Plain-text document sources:
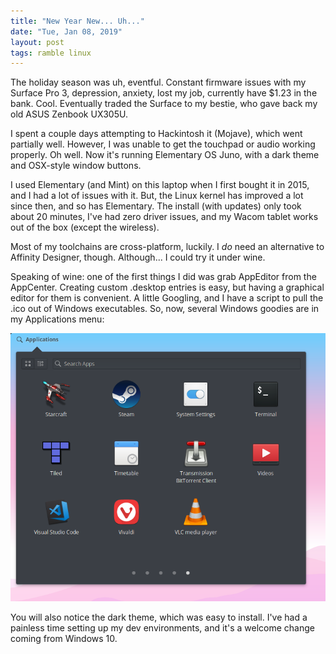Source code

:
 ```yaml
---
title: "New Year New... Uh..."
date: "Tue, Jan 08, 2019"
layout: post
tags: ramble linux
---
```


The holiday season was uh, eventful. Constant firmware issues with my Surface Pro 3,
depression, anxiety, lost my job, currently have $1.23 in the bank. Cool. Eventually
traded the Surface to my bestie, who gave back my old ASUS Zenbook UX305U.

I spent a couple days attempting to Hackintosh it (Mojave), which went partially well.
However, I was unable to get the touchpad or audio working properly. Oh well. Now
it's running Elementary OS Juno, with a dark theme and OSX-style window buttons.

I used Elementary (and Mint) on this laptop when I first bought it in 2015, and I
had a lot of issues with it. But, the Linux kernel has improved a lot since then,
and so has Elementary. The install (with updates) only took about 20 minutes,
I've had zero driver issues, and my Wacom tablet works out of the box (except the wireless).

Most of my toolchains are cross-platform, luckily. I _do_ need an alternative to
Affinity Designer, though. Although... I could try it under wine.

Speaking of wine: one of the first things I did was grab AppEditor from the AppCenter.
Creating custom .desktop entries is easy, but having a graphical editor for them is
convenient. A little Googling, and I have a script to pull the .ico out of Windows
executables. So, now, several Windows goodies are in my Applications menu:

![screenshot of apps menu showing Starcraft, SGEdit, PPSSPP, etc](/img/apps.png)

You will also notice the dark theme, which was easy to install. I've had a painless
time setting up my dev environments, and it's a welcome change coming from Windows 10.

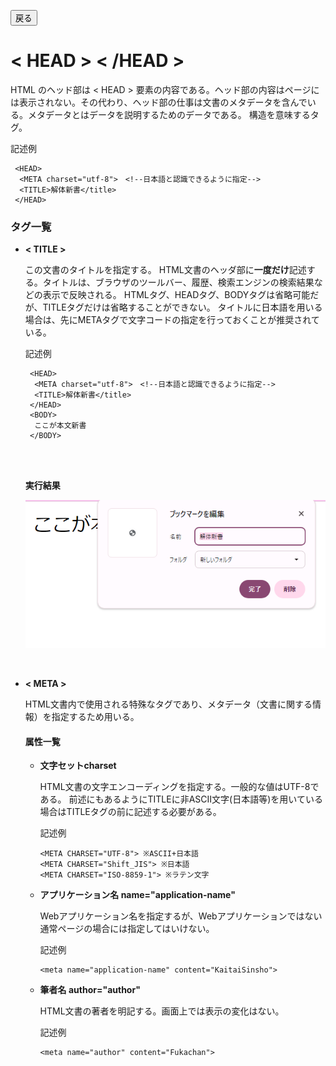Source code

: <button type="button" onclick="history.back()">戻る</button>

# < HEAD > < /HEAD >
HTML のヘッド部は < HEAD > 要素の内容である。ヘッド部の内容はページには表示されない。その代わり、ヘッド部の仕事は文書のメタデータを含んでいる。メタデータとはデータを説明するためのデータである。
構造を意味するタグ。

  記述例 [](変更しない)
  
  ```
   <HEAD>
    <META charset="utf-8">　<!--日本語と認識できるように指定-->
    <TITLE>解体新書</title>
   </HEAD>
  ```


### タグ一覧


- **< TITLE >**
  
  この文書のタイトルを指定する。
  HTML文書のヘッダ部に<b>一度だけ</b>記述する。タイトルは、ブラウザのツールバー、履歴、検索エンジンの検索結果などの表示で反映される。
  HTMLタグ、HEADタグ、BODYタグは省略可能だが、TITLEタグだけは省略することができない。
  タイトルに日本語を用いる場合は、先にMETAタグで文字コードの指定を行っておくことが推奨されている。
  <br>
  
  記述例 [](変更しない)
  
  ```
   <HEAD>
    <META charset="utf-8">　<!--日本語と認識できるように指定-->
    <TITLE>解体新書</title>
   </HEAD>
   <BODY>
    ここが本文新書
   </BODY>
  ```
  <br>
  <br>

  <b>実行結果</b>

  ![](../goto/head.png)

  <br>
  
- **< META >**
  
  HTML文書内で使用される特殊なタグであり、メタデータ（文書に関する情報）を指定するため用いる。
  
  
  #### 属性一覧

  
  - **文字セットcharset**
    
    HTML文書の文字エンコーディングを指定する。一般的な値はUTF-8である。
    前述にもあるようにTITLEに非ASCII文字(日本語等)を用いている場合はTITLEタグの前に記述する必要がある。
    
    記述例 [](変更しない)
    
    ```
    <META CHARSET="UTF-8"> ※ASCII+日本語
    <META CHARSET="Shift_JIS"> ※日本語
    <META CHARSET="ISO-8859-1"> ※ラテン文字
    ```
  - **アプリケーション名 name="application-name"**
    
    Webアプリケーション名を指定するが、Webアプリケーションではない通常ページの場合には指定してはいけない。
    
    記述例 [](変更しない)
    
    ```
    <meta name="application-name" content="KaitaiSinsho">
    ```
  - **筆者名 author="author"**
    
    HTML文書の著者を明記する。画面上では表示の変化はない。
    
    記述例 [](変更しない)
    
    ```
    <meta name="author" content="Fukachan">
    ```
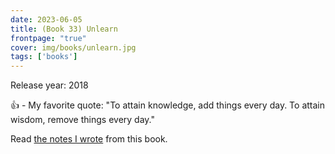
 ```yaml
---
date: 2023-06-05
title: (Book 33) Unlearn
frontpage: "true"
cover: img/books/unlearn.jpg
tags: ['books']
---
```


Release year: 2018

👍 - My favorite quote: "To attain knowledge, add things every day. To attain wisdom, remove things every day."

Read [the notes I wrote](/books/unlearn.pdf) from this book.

§ Directions:
Show the lines of the entries that include the string "Windows", copying each in full.

§ Response to this exercise:
convenient. A little Googling, and I have a script to pull the .ico out of Windows
executables. So, now, several Windows goodies are in my Applications menu:
time setting up my dev environments, and it's a welcome change coming from Windows 10.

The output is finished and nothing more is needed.